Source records
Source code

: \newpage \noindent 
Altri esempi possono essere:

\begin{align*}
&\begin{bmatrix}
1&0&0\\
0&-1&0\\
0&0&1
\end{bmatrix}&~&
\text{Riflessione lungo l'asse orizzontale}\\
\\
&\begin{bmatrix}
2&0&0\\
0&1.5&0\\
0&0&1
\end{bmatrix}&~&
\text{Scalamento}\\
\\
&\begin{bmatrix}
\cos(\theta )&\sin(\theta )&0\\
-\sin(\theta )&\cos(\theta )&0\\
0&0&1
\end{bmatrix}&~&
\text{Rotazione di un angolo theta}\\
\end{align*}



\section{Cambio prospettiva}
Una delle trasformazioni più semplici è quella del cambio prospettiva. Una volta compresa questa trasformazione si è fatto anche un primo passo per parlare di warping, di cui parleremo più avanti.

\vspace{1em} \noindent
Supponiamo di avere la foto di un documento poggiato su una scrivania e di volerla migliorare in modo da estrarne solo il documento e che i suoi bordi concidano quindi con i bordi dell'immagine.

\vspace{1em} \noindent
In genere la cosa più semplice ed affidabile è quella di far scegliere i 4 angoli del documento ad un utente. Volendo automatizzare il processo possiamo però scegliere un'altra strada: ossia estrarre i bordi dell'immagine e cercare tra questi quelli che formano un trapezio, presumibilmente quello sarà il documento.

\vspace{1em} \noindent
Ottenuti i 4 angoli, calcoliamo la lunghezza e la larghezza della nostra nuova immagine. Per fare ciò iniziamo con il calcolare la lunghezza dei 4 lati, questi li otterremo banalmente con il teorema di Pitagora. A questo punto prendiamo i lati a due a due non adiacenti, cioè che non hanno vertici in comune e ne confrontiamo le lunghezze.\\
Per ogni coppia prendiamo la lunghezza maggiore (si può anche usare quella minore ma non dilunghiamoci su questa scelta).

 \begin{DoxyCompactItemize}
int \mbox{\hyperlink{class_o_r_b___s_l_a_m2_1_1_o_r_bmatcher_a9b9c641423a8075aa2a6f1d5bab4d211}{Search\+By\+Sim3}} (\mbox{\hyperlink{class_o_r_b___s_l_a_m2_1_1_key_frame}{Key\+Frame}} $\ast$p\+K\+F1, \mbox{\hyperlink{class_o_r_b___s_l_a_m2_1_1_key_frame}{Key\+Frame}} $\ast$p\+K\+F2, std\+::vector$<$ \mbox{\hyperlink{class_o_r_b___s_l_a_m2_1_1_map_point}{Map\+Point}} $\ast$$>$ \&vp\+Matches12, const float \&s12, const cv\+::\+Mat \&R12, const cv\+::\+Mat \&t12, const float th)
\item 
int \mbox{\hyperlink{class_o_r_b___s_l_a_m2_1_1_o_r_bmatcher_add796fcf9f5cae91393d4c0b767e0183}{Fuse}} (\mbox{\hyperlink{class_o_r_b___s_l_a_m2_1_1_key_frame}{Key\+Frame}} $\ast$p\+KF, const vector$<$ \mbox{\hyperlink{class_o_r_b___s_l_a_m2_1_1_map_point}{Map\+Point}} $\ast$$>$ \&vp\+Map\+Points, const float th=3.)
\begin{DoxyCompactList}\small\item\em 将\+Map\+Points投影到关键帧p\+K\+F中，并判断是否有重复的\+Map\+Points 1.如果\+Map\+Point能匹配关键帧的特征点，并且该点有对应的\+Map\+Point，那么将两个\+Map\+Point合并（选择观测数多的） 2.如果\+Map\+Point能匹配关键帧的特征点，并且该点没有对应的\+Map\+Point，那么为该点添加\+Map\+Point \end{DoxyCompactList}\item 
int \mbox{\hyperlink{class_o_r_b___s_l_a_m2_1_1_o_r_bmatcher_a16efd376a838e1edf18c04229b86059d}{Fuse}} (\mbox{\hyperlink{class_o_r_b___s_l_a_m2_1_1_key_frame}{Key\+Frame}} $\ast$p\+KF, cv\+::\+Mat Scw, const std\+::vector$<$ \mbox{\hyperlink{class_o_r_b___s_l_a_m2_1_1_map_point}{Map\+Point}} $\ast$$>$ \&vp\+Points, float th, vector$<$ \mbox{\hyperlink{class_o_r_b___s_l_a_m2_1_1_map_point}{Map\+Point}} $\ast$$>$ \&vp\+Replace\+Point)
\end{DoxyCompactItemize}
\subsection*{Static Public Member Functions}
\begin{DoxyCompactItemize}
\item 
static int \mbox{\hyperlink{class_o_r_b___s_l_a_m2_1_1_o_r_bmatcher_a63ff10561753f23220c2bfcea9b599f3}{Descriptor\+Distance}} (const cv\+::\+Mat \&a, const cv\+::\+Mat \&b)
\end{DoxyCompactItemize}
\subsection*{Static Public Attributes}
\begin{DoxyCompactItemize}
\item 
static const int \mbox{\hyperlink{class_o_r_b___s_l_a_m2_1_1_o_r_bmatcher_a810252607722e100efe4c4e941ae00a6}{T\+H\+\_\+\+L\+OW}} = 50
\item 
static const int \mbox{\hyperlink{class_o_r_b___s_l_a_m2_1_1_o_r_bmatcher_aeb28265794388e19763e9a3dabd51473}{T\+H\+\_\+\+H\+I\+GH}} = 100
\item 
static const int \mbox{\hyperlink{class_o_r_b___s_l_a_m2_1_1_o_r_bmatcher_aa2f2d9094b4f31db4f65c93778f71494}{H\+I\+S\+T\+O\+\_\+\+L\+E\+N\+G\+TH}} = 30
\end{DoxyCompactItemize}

Assigned task: Copy out the records shown above, every one, exactly.

Exercise response:
Source code

: \newpage \noindent 
Altri esempi possono essere:

\begin{align*}
&\begin{bmatrix}
1&0&0\\
0&-1&0\\
0&0&1
\end{bmatrix}&~&
\text{Riflessione lungo l'asse orizzontale}\\
\\
&\begin{bmatrix}
2&0&0\\
0&1.5&0\\
0&0&1
\end{bmatrix}&~&
\text{Scalamento}\\
\\
&\begin{bmatrix}
\cos(\theta )&\sin(\theta )&0\\
-\sin(\theta )&\cos(\theta )&0\\
0&0&1
\end{bmatrix}&~&
\text{Rotazione di un angolo theta}\\
\end{align*}



\section{Cambio prospettiva}
Una delle trasformazioni più semplici è quella del cambio prospettiva. Una volta compresa questa trasformazione si è fatto anche un primo passo per parlare di warping, di cui parleremo più avanti.

\vspace{1em} \noindent
Supponiamo di avere la foto di un documento poggiato su una scrivania e di volerla migliorare in modo da estrarne solo il documento e che i suoi bordi concidano quindi con i bordi dell'immagine.

\vspace{1em} \noindent
In genere la cosa più semplice ed affidabile è quella di far scegliere i 4 angoli del documento ad un utente. Volendo automatizzare il processo possiamo però scegliere un'altra strada: ossia estrarre i bordi dell'immagine e cercare tra questi quelli che formano un trapezio, presumibilmente quello sarà il documento.

\vspace{1em} \noindent
Ottenuti i 4 angoli, calcoliamo la lunghezza e la larghezza della nostra nuova immagine. Per fare ciò iniziamo con il calcolare la lunghezza dei 4 lati, questi li otterremo banalmente con il teorema di Pitagora. A questo punto prendiamo i lati a due a due non adiacenti, cioè che non hanno vertici in comune e ne confrontiamo le lunghezze.\\
Per ogni coppia prendiamo la lunghezza maggiore (si può anche usare quella minore ma non dilunghiamoci su questa scelta).

 \begin{DoxyCompactItemize}
int \mbox{\hyperlink{class_o_r_b___s_l_a_m2_1_1_o_r_bmatcher_a9b9c641423a8075aa2a6f1d5bab4d211}{Search\+By\+Sim3}} (\mbox{\hyperlink{class_o_r_b___s_l_a_m2_1_1_key_frame}{Key\+Frame}} $\ast$p\+K\+F1, \mbox{\hyperlink{class_o_r_b___s_l_a_m2_1_1_key_frame}{Key\+Frame}} $\ast$p\+K\+F2, std\+::vector$<$ \mbox{\hyperlink{class_o_r_b___s_l_a_m2_1_1_map_point}{Map\+Point}} $\ast$$>$ \&vp\+Matches12, const float \&s12, const cv\+::\+Mat \&R12, const cv\+::\+Mat \&t12, const float th)
\item 
int \mbox{\hyperlink{class_o_r_b___s_l_a_m2_1_1_o_r_bmatcher_add796fcf9f5cae91393d4c0b767e0183}{Fuse}} (\mbox{\hyperlink{class_o_r_b___s_l_a_m2_1_1_key_frame}{Key\+Frame}} $\ast$p\+KF, const vector$<$ \mbox{\hyperlink{class_o_r_b___s_l_a_m2_1_1_map_point}{Map\+Point}} $\ast$$>$ \&vp\+Map\+Points, const float th=3.)
\begin{DoxyCompactList}\small\item\em 将\+Map\+Points投影到关键帧p\+K\+F中，并判断是否有重复的\+Map\+Points 1.如果\+Map\+Point能匹配关键帧的特征点，并且该点有对应的\+Map\+Point，那么将两个\+Map\+Point合并（选择观测数多的） 2.如果\+Map\+Point能匹配关键帧的特征点，并且该点没有对应的\+Map\+Point，那么为该点添加\+Map\+Point \end{DoxyCompactList}\item 
int \mbox{\hyperlink{class_o_r_b___s_l_a_m2_1_1_o_r_bmatcher_a16efd376a838e1edf18c04229b86059d}{Fuse}} (\mbox{\hyperlink{class_o_r_b___s_l_a_m2_1_1_key_frame}{Key\+Frame}} $\ast$p\+KF, cv\+::\+Mat Scw, const std\+::vector$<$ \mbox{\hyperlink{class_o_r_b___s_l_a_m2_1_1_map_point}{Map\+Point}} $\ast$$>$ \&vp\+Points, float th, vector$<$ \mbox{\hyperlink{class_o_r_b___s_l_a_m2_1_1_map_point}{Map\+Point}} $\ast$$>$ \&vp\+Replace\+Point)
\end{DoxyCompactItemize}
\subsection*{Static Public Member Functions}
\begin{DoxyCompactItemize}
\item 
static int \mbox{\hyperlink{class_o_r_b___s_l_a_m2_1_1_o_r_bmatcher_a63ff10561753f23220c2bfcea9b599f3}{Descriptor\+Distance}} (const cv\+::\+Mat \&a, const cv\+::\+Mat \&b)
\end{DoxyCompactItemize}
\subsection*{Static Public Attributes}
\begin{DoxyCompactItemize}
\item 
static const int \mbox{\hyperlink{class_o_r_b___s_l_a_m2_1_1_o_r_bmatcher_a810252607722e100efe4c4e941ae00a6}{T\+H\+\_\+\+L\+OW}} = 50
\item 
static const int \mbox{\hyperlink{class_o_r_b___s_l_a_m2_1_1_o_r_bmatcher_aeb28265794388e19763e9a3dabd51473}{T\+H\+\_\+\+H\+I\+GH}} = 100
\item 
static const int \mbox{\hyperlink{class_o_r_b___s_l_a_m2_1_1_o_r_bmatcher_aa2f2d9094b4f31db4f65c93778f71494}{H\+I\+S\+T\+O\+\_\+\+L\+E\+N\+G\+TH}} = 30
\end{DoxyCompactItemize}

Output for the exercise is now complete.